Capitolo 9
L'insegnante ultimò l'argomento che stava affrontando, per poi salutare e riporre tutti gli appunti nella valigetta beige, mentre i quasi duecento alunni si accalcarono alla porta.
Marianne aspettò pazientemente che si liberasse uno spiraglio in cui potesse sgattaiolare per uscire e, poi, raggiunse Massimo che la stava aspettando appoggiato alla parete di fronte alla porta della classe.
Si fecero strada tra la massa di studenti nei corridoi, con l'intenzione di raggiungere l'uscita, chiacchierando.
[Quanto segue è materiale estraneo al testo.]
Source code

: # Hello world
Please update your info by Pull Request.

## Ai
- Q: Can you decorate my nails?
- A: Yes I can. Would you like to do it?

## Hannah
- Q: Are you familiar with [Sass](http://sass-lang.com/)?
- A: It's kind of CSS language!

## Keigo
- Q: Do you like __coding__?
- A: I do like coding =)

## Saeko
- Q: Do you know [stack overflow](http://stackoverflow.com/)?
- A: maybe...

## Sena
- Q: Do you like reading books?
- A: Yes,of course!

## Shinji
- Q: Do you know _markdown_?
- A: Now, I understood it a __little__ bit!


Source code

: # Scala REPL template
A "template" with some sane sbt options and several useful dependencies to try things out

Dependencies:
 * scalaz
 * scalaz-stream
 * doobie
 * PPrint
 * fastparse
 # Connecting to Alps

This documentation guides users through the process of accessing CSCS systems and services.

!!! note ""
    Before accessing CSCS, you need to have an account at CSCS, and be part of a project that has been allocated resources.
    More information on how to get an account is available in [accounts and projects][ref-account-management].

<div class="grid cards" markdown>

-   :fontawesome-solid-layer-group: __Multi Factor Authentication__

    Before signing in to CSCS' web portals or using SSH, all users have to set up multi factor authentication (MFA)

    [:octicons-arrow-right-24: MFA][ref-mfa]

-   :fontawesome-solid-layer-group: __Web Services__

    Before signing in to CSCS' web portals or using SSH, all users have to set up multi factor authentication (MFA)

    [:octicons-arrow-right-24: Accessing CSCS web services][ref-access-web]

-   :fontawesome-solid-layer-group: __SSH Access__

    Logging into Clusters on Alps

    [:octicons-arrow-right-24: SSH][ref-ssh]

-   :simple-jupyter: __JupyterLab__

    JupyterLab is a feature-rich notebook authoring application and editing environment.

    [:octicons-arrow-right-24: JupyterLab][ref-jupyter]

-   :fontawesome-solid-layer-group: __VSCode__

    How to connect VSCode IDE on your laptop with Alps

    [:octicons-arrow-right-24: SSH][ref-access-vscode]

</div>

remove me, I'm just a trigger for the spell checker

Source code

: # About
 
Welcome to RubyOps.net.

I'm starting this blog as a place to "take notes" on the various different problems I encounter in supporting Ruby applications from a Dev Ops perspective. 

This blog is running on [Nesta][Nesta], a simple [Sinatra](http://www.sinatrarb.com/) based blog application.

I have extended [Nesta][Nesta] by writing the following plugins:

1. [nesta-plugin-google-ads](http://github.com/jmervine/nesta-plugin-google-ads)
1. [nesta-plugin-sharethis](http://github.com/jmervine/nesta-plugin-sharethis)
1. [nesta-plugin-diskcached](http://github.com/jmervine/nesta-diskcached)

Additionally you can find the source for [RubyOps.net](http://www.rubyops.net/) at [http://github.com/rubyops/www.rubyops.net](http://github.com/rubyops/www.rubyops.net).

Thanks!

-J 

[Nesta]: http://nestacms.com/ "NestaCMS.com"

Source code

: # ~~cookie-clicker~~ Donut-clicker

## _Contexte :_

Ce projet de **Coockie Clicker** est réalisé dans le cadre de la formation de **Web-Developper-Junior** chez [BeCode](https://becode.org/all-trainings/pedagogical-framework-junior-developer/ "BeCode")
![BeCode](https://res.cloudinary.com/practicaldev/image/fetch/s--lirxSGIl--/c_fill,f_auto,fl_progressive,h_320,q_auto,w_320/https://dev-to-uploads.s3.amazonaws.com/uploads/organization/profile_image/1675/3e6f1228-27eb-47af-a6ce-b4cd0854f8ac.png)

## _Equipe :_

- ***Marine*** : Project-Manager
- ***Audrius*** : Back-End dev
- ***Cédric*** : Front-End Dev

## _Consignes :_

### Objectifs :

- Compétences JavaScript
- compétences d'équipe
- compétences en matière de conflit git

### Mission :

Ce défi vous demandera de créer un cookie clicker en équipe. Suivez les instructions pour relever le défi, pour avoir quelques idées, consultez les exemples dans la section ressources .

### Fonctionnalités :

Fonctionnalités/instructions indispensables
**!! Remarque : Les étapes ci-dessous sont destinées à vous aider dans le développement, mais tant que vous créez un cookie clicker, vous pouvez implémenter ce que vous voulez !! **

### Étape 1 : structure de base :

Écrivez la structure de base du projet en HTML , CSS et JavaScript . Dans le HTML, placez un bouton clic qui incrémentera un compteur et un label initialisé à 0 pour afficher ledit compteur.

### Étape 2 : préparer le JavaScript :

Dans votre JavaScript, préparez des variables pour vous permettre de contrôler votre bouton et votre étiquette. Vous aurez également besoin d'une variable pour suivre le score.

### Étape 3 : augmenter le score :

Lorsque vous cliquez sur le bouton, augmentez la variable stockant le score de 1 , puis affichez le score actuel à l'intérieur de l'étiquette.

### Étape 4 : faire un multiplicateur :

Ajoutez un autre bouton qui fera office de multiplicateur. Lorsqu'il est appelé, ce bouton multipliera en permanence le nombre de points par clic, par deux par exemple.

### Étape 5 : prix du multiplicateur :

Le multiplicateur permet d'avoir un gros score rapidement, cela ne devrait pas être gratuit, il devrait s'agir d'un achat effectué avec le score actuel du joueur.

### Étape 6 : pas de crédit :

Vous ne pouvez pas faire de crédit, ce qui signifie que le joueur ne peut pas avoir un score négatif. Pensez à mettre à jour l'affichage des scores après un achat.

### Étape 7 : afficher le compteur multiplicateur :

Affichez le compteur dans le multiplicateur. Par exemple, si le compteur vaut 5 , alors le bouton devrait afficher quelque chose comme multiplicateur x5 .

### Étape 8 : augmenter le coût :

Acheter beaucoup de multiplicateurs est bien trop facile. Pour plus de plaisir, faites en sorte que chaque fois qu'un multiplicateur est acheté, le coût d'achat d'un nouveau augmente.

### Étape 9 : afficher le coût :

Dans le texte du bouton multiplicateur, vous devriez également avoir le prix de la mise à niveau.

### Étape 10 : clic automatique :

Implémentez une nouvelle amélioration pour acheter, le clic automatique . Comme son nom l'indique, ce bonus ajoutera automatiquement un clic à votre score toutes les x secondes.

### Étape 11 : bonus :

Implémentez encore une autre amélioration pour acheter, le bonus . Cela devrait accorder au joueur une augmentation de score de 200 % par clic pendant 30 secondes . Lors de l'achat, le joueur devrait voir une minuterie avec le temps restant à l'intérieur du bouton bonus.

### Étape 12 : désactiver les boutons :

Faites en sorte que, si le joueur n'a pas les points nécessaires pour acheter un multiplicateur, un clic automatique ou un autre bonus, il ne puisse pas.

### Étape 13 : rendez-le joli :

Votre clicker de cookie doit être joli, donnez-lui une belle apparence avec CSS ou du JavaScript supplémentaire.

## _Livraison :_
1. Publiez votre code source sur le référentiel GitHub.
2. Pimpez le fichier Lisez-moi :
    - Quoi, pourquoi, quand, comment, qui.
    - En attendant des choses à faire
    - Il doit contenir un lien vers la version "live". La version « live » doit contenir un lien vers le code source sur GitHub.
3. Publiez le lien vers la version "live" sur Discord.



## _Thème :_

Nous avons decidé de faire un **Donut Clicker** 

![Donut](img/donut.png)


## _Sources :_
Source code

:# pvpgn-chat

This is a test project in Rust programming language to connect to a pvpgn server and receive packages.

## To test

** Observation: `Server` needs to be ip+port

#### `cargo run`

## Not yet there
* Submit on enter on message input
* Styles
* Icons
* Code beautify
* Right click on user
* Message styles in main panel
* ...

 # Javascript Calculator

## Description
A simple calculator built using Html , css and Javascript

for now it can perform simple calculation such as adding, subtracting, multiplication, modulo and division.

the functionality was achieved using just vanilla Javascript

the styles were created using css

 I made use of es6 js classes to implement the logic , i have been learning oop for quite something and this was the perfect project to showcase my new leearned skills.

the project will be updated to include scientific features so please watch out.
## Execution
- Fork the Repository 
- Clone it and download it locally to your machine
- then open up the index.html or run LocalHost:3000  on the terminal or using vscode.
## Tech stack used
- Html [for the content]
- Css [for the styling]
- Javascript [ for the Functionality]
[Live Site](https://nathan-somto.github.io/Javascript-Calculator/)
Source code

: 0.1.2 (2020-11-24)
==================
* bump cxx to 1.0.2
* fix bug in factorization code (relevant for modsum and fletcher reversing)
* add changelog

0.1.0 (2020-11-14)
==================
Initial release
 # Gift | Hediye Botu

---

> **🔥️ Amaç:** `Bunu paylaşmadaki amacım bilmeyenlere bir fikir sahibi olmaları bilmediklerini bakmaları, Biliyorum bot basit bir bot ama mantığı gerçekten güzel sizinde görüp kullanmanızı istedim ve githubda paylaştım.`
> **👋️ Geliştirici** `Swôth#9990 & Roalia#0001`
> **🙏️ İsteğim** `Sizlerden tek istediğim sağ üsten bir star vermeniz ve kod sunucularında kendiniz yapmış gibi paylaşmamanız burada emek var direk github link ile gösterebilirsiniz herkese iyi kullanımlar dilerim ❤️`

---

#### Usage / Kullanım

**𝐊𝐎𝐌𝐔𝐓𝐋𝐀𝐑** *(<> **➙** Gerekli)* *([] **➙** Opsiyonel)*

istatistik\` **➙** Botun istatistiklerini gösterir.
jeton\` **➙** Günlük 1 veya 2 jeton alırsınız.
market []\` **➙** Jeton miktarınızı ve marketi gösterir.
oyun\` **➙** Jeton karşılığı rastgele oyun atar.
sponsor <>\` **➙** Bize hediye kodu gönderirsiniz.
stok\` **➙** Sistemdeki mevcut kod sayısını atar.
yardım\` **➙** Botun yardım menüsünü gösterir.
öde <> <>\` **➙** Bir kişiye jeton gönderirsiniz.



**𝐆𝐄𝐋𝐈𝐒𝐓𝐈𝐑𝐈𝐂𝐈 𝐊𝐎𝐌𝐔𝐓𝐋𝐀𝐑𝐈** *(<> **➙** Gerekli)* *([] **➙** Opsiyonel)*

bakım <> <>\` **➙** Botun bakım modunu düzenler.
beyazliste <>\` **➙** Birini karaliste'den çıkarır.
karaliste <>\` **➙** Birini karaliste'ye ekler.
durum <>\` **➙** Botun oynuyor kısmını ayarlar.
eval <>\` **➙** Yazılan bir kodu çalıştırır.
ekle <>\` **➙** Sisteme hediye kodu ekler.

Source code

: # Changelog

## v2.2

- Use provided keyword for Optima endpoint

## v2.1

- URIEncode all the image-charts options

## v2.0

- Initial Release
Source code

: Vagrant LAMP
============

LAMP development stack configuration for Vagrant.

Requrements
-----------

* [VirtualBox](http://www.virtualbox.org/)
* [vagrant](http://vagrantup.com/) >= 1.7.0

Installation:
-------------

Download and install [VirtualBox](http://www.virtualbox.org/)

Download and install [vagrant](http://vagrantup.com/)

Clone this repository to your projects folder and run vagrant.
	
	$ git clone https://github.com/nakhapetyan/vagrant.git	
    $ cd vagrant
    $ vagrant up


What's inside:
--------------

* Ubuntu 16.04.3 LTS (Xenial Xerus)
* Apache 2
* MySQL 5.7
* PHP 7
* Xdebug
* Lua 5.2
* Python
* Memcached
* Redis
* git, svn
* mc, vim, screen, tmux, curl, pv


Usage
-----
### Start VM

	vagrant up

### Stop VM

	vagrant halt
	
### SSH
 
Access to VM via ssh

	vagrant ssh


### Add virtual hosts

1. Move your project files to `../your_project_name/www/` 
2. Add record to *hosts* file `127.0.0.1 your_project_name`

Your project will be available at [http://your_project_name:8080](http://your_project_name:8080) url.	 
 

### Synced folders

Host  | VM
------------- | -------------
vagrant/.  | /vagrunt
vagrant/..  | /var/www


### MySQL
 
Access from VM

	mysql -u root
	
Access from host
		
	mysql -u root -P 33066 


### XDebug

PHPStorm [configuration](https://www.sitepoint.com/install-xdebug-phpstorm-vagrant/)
Il ragazzo era visibilmente preoccupato e stava esprimendo tutta la sua ansia alla cugina.
«Gli esami di Gennaio mi sembrano molto più difficili rispetto a quelli dell'anno scorso» esclamò aggrottando la fronte.
«C'è parecchio materiale da studiare e sono sicuro che non ce la farò mai! Mi toccherà ripeterli a Febbraio, ma sono sicuro che non andranno lo stesso bene. Quindi dovrei riprovarci in estate insieme a quelli del secondo semestre.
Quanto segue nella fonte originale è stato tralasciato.